*TASK STATEMENT*. Give back every entry below, exactly as written.

•••

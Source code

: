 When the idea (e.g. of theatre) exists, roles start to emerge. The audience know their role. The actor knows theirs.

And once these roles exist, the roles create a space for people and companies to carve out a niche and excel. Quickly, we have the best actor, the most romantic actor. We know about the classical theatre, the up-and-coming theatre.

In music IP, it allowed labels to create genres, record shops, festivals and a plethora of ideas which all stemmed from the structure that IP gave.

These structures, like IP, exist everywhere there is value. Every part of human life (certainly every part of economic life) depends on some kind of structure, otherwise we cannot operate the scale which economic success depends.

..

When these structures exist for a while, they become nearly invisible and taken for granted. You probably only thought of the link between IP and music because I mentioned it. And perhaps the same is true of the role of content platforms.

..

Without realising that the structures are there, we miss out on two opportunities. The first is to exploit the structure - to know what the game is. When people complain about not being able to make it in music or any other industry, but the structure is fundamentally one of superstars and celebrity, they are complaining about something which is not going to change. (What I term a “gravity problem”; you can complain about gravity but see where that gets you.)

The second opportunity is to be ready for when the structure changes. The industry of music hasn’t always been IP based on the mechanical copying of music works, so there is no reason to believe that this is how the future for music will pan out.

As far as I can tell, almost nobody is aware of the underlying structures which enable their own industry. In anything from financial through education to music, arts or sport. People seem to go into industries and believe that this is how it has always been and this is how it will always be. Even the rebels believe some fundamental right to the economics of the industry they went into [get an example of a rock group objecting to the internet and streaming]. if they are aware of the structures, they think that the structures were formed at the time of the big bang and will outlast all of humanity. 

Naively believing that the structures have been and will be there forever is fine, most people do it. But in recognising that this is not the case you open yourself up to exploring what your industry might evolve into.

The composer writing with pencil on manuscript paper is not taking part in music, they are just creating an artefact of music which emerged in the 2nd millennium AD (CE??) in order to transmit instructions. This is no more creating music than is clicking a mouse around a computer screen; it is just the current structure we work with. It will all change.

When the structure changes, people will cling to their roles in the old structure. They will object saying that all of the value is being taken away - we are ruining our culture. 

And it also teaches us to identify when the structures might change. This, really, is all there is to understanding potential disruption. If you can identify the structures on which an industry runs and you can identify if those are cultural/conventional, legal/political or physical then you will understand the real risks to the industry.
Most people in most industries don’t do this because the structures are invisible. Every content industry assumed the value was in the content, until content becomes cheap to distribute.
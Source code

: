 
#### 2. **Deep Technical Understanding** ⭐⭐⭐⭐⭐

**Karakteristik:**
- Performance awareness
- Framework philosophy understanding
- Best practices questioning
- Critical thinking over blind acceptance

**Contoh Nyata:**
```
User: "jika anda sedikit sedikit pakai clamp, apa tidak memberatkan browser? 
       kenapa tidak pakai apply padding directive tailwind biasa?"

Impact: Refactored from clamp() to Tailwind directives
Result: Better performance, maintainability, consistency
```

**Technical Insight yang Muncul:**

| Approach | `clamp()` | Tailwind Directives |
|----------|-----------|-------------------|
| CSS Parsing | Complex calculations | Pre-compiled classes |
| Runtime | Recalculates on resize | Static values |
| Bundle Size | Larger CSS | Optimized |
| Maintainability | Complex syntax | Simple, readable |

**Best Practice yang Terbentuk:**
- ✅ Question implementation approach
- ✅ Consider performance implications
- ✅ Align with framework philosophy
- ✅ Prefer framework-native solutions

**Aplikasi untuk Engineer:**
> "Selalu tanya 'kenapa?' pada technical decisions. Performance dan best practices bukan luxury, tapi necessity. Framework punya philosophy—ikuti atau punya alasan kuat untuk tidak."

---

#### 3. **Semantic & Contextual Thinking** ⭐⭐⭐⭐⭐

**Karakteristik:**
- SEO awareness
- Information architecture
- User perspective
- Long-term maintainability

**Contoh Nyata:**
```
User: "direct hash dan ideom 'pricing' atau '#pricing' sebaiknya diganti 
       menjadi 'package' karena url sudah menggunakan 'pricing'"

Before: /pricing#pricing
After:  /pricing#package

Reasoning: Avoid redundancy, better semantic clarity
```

•••

*OUTPUT OF THE EXERCISE*.
Source code

: When the idea (e.g. of theatre) exists, roles start to emerge. The audience know their role. The actor knows theirs.

And once these roles exist, the roles create a space for people and companies to carve out a niche and excel. Quickly, we have the best actor, the most romantic actor. We know about the classical theatre, the up-and-coming theatre.

In music IP, it allowed labels to create genres, record shops, festivals and a plethora of ideas which all stemmed from the structure that IP gave.

These structures, like IP, exist everywhere there is value. Every part of human life (certainly every part of economic life) depends on some kind of structure, otherwise we cannot operate the scale which economic success depends.

..

When these structures exist for a while, they become nearly invisible and taken for granted. You probably only thought of the link between IP and music because I mentioned it. And perhaps the same is true of the role of content platforms.

..

Without realising that the structures are there, we miss out on two opportunities. The first is to exploit the structure - to know what the game is. When people complain about not being able to make it in music or any other industry, but the structure is fundamentally one of superstars and celebrity, they are complaining about something which is not going to change. (What I term a “gravity problem”; you can complain about gravity but see where that gets you.)

The second opportunity is to be ready for when the structure changes. The industry of music hasn’t always been IP based on the mechanical copying of music works, so there is no reason to believe that this is how the future for music will pan out.

As far as I can tell, almost nobody is aware of the underlying structures which enable their own industry. In anything from financial through education to music, arts or sport. People seem to go into industries and believe that this is how it has always been and this is how it will always be. Even the rebels believe some fundamental right to the economics of the industry they went into [get an example of a rock group objecting to the internet and streaming]. if they are aware of the structures, they think that the structures were formed at the time of the big bang and will outlast all of humanity. 

Naively believing that the structures have been and will be there forever is fine, most people do it. But in recognising that this is not the case you open yourself up to exploring what your industry might evolve into.

The composer writing with pencil on manuscript paper is not taking part in music, they are just creating an artefact of music which emerged in the 2nd millennium AD (CE??) in order to transmit instructions. This is no more creating music than is clicking a mouse around a computer screen; it is just the current structure we work with. It will all change.

When the structure changes, people will cling to their roles in the old structure. They will object saying that all of the value is being taken away - we are ruining our culture. 

And it also teaches us to identify when the structures might change. This, really, is all there is to understanding potential disruption. If you can identify the structures on which an industry runs and you can identify if those are cultural/conventional, legal/political or physical then you will understand the real risks to the industry.
Most people in most industries don’t do this because the structures are invisible. Every content industry assumed the value was in the content, until content becomes cheap to distribute.
Source code

: 
#### 2. **Deep Technical Understanding** ⭐⭐⭐⭐⭐

**Karakteristik:**
- Performance awareness
- Framework philosophy understanding
- Best practices questioning
- Critical thinking over blind acceptance

**Contoh Nyata:**
```
User: "jika anda sedikit sedikit pakai clamp, apa tidak memberatkan browser? 
       kenapa tidak pakai apply padding directive tailwind biasa?"

Impact: Refactored from clamp() to Tailwind directives
Result: Better performance, maintainability, consistency
```

**Technical Insight yang Muncul:**

| Approach | `clamp()` | Tailwind Directives |
|----------|-----------|-------------------|
| CSS Parsing | Complex calculations | Pre-compiled classes |
| Runtime | Recalculates on resize | Static values |
| Bundle Size | Larger CSS | Optimized |
| Maintainability | Complex syntax | Simple, readable |

**Best Practice yang Terbentuk:**
- ✅ Question implementation approach
- ✅ Consider performance implications
- ✅ Align with framework philosophy
- ✅ Prefer framework-native solutions

**Aplikasi untuk Engineer:**
> "Selalu tanya 'kenapa?' pada technical decisions. Performance dan best practices bukan luxury, tapi necessity. Framework punya philosophy—ikuti atau punya alasan kuat untuk tidak."

---

#### 3. **Semantic & Contextual Thinking** ⭐⭐⭐⭐⭐

**Karakteristik:**
- SEO awareness
- Information architecture
- User perspective
- Long-term maintainability

**Contoh Nyata:**
```
User: "direct hash dan ideom 'pricing' atau '#pricing' sebaiknya diganti 
       menjadi 'package' karena url sudah menggunakan 'pricing'"

Before: /pricing#pricing
After:  /pricing#package

Reasoning: Avoid redundancy, better semantic clarity
```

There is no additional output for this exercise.